A good while back I put up a post about new hardware I had acquired. I have been happy with said hardware with one small glitch. From time to rare time the system would hang. Nothing indicated a failure, no errors in the systems logs, just a dead locked system that required a physical reboot. After a long time of searching I have finally found the cause, video card heat from my three Asus ENGTX465 video cards.
I monitored the card temps so was under the impression they were OK. I even had a bash script that I tied in to conky to output the GPU and card temps. I saw some decently high temps from time to time but nothing close to what the listed thermal specifications were. I made the assumption that the cards cooling hardware was doing what it should be doing… shame on me.
While working with some tweaks and cable cleanup inside the case I noticed the cards frame was extremely hot. I mean so hot I was unable to touch it. This is bad for most hardware to the point of maybe having to replace parts. I got to digging around and turned up one can check fan speeds using nvidia-settings or nvidia-smi. I tied this in to the information I was already pulling on temps and found the cards were running the fans at 40% regardless of the GPU or card temperatures. Of course I set out to correct this problem.
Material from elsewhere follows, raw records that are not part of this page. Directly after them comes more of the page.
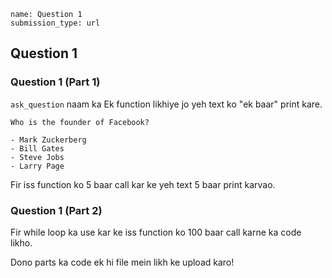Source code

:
 ```ngMeta
name: Question 1
submission_type: url
```

## Question 1

### Question 1 (Part 1)

`ask_question` naam ka Ek function likhiye jo yeh text ko "ek baar" print kare.

```
Who is the founder of Facebook?

- Mark Zuckerberg
- Bill Gates
- Steve Jobs
- Larry Page
```

Fir iss function ko 5 baar call kar ke yeh text 5 baar print karvao.

### Question 1 (Part 2)

Fir while loop ka use kar ke iss function ko 100 baar call karne ka code likho.


Dono parts ka code ek hi file mein likh ke upload karo!
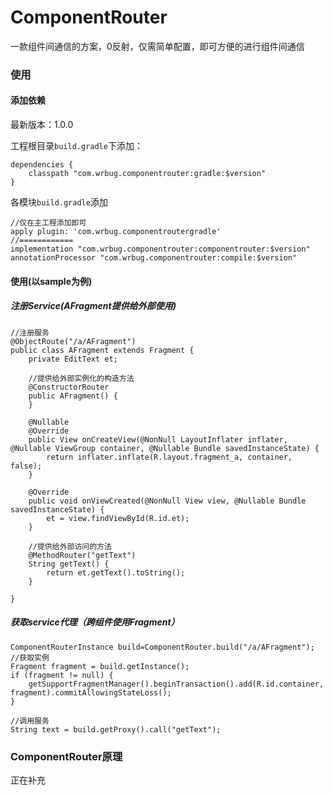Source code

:# ComponentRouter 

一款组件间通信的方案，0反射，仅需简单配置，即可方便的进行组件间通信


### 使用

#### 添加依赖

最新版本：1.0.0

 工程根目录`build.gradle`下添加：

``` 
dependencies {
    classpath "com.wrbug.componentrouter:gradle:$version"
}
```

各模块`build.gradle`添加

```
//仅在主工程添加即可
apply plugin: 'com.wrbug.componentroutergradle'
//============
implementation "com.wrbug.componentrouter:componentrouter:$version"
annotationProcessor "com.wrbug.componentrouter:compile:$version"
```

#### 使用(以sample为例)

##### 注册Service(AFragment提供给外部使用)

```
//注册服务
@ObjectRoute("/a/AFragment")
public class AFragment extends Fragment {
    private EditText et;

    //提供给外部实例化的构造方法
    @ConstructorRouter
    public AFragment() {
    }

    @Nullable
    @Override
    public View onCreateView(@NonNull LayoutInflater inflater, @Nullable ViewGroup container, @Nullable Bundle savedInstanceState) {
        return inflater.inflate(R.layout.fragment_a, container, false);
    }

    @Override
    public void onViewCreated(@NonNull View view, @Nullable Bundle savedInstanceState) {
        et = view.findViewById(R.id.et);
    }

    //提供给外部访问的方法
    @MethodRouter("getText")
    String getText() {
        return et.getText().toString();
    }

}
```

##### 获取service代理（跨组件使用Fragment）

```
ComponentRouterInstance build=ComponentRouter.build("/a/AFragment");
//获取实例
Fragment fragment = build.getInstance();
if (fragment != null) {
    getSupportFragmentManager().beginTransaction().add(R.id.container, fragment).commitAllowingStateLoss();
}

//调用服务
String text = build.getProxy().call("getText");
```


### ComponentRouter原理

正在补充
I have been working to modify my gpu-temp.sh script to also manage the fan speeds based on temperature. There are already some variants ont he web but every one of those I have come across uses one or two fan speeds all the time.I figure this can be done much more elegantly than low, medium and high so set out to have a dynamically set fan speed based on temps that can climb up or down gradually as needed. I have this working and will post it here once I have completed some final cleanup and tweaks.
The whole reason for this post, to make note that the cards require help to stay cool. Even under Windows they happily tick away at 40% fan speeds and get hot enough to cook lunch on so this in not a Linux thing, but an Asus thing I believe. Under Windows I have installed their Smart Doctor which controls the fan speeds. It has an auto setting that does pretty much nothing and leaves them at 40%. It does however have a settings allowing you to configure temps for a respective fan speed starting with High and working your way down. Sadly this is less dynamic than my script and yields higher temps and more dramatic fan speed changes.